Pecinta Kopi Se-ada-nya




Cangkir baru :)

Cinta pada sesuatu tak perlu berlebihan, benar? Tapi memang susah adanya. Makhluk bernama manusia ini terlalu mendramatisir apapun kecintaannya. Salah satunya ya, pasti saya.

Minum kopi adalah kebiasaan rutin sejak bocah yang tak pernah terpikirkan. Cinta pada kopi, saya betul-betul mengamatinya sejak 2 tahun belakangan. Tapi kopi sudah akrab di lidahku sejak balita. Kebiasaan menyeruput kopi hitam di meja Bapak. Kopi yang disajikan di meja dua kali sehari, pagi dan sore. Tapi ada peraturannya, kopi itu baru boleh kuminum kalau sudah berkurang dari sejak waktu diseduhnya. Alias, Bapak sudah minum duluan. Ya menghormati gitu, yang punya yang minum duluan. Hehehe.

Dulu, Ibu yang membuat sendiri racikan bubuk kopinya. Tapi karena alasan ‘mengefisienkan waktu’, kini lebih memilih membeli racikan kopi hitam di pasar. Beberapa tahun belakangan ini, dengan maraknya kopi instan, kopi di meja Bapak tak lagi selalu hitam pekat.

Mungkin karena Dee atau karena saya mulai sibuk berfilosofi, saya jatuh cinta pada kubangan hitam itu. Cinta yang seadanya.

Baru beberapa jam yang lalu saya membahas Latte bersama seorang kawan saat kami tengah menikmati Mocca Float. (Mungkin lebih baik kusapa dulu dia, hai Indry!) Membincangkan para pecinta kopi yang sibuk mengulas kopi sepanjang hidupnya. Rela bepergian jauh, survei dan mencicipi berbagai varian kopi dari penjuru dunia. Ya, mereka begitu karena ada kesempatan, budget dan imbuhan keberuntungan.

Beda denganku, penikmat kopi seadanya.

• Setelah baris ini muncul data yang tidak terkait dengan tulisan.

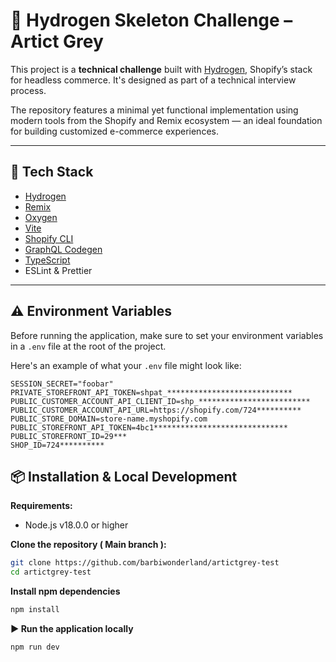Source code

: # 🐺 Hydrogen Skeleton Challenge – Artict Grey 

This project is a **technical challenge** built with [Hydrogen](https://shopify.dev/custom-storefronts/hydrogen), Shopify’s stack for headless commerce. It's designed as part of a technical interview process.

The repository features a minimal yet functional implementation using modern tools from the Shopify and Remix ecosystem — an ideal foundation for building customized e-commerce experiences.



---

## 🚀 Tech Stack

- [Hydrogen](https://shopify.dev/custom-storefronts/hydrogen)
- [Remix](https://remix.run/)
- [Oxygen](https://shopify.dev/docs/custom-storefronts/hosting/oxygen)
- [Vite](https://vitejs.dev/)
- [Shopify CLI](https://shopify.dev/docs/tools/cli)
- [GraphQL Codegen](https://www.graphql-code-generator.com/)
- [TypeScript](https://www.typescriptlang.org/)
- ESLint & Prettier

---

## ⚠️ Environment Variables

Before running the application, make sure to set your environment variables in a `.env` file at the root of the project.

Here's an example of what your `.env` file might look like:

```env
SESSION_SECRET="foobar"
PRIVATE_STOREFRONT_API_TOKEN=shpat_****************************
PUBLIC_CUSTOMER_ACCOUNT_API_CLIENT_ID=shp_*************************
PUBLIC_CUSTOMER_ACCOUNT_API_URL=https://shopify.com/724**********
PUBLIC_STORE_DOMAIN=store-name.myshopify.com
PUBLIC_STOREFRONT_API_TOKEN=4bc1******************************
PUBLIC_STOREFRONT_ID=29***
SHOP_ID=724**********
```



## 📦 Installation & Local Development

**Requirements:**

- Node.js v18.0.0 or higher

**Clone the repository ( Main branch ):**

```bash
git clone https://github.com/barbiwonderland/artictgrey-test
cd artictgrey-test
```
**Install npm dependencies**
```bash
npm install
```
**▶️ Run the application locally**
```bash
npm run dev
```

Tak pernah benar-benar tahu jenis dan rasa kopi. Minum kopi selalu apa adanya, apa yang ada ya itu yang diseduh. Begitu saja sudah cukup. Cukup saya mengenali kopi dan jatuh hati padanya, dengan sederhana. Tanpa perlu mencari lagi.

Cukup melihat liukan asapnya, menghirup aromanya, dan menyesapnya lalu menyimpulkan catatan kecil dalam notes. Itu cukup untukku. Tak perlu berlebihan. Seadanya.*ET

4 komentar:

  1. Bersama saya, penikmat Cappucino. Sejenis kopi, tapi cuma saudara. Dan hanya menjadi penikmat :)

    BalasHapus
    Balasan
    1. Mungkin sepupu, tapi tak apa, menyesapnya bersama (dgn varian berbeda) menjadi lebih syahdu~

      Hapus
  2. Balasan
    1. Iya nih mas dityo... Ngopi sambil ngefilosofi. Hehe.